The Appellate Division held that despite the fact that a parcel had been zoned for industrial use for fifty years, and that the Town’s comprehensive plan designated the parcel for industrial use, a rezoning and change of the comprehensive plan to residential use of the parcel was a proper exercise of discretion. In Matter of Rotterdam Ventures, Inc. v Town Bd. of the Town of Rotterdam, the Court found the property in question had been used as a multifamily residential property for the period in question and the rezoning was consistent with the transitional nature of the site between an industrial use and a residential neighborhood.

The Petitioner owns an industrial site which was part of an army depot that also included the parcel in question that had been used to house military families. When the Respondent SYNC acquired the site in 2008 it first sought a variance, which was denied and then petitioned for a rezoning, which was granted. The Town issued a SEQRA negative declaration finding that the rezoning was consistent with the current use of the property and would have fewer impacts than the potential use as an industrial site under the existing zoning.

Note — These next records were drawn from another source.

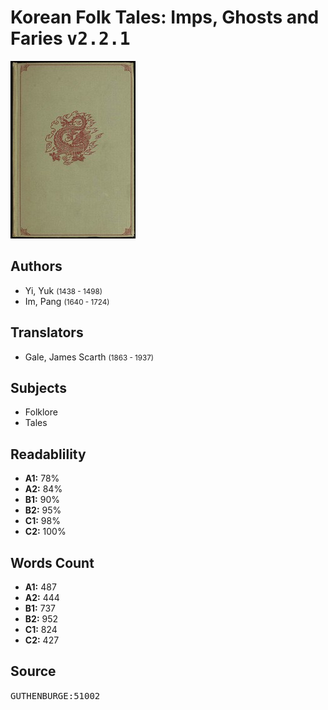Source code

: # Korean Folk Tales: Imps, Ghosts and Faries <kbd>v2.2.1</kbd>

![](./cover.medium.jpg "")

## Authors


 - Yi, Yuk <small>(1438 - 1498)</small>
 - Im, Pang <small>(1640 - 1724)</small>

## Translators


 - Gale, James Scarth <small>(1863 - 1937)</small>

## Subjects


 - Folklore
 - Tales

## Readablility


 - **A1:** 78%
 - **A2:** 84%
 - **B1:** 90%
 - **B2:** 95%
 - **C1:** 98%
 - **C2:** 100%

## Words Count


 - **A1:** 487
 - **A2:** 444
 - **B1:** 737
 - **B2:** 952
 - **C1:** 824
 - **C2:** 427

## Source


<kbd>GUTHENBURGE:51002</kbd>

The Court upheld the SEQRA determination and found that the rezoning did not, as Petitioner claimed, constitute spot zoning. Rather, the court found the fact that prior revisions to the comprehensive plan did not suggest a residential use of the property was not proof of spot zoning, because “although the property abuts a portion of petitioner’s industrial park, it also projects into an area of predominantly residential use. The Town, including its senior planner, concluded that rezoning the property so as to permit its continued use for residential purposes would benefit the community by retaining a transitional area between residential/commercial and industrial zones, whereas industrial use of the property would create an incongruity with the character of the existing neighborhood. Petitioner’s reliance on the Town’s failure to rezone the property as part of the 2001 and 2009 revisions of the comprehensive plan is misplaced, as the studies that supported that revision did not include an evaluation of SYNC’s property. According to the Town’s senior planner who oversaw the revisions, the industrial zoning classification for this property was simply continued without discussion or analysis.”

Thus, the Court concluded that Petitioner had failed to prove the rezoning and change in the comprehensive plan was unlawful.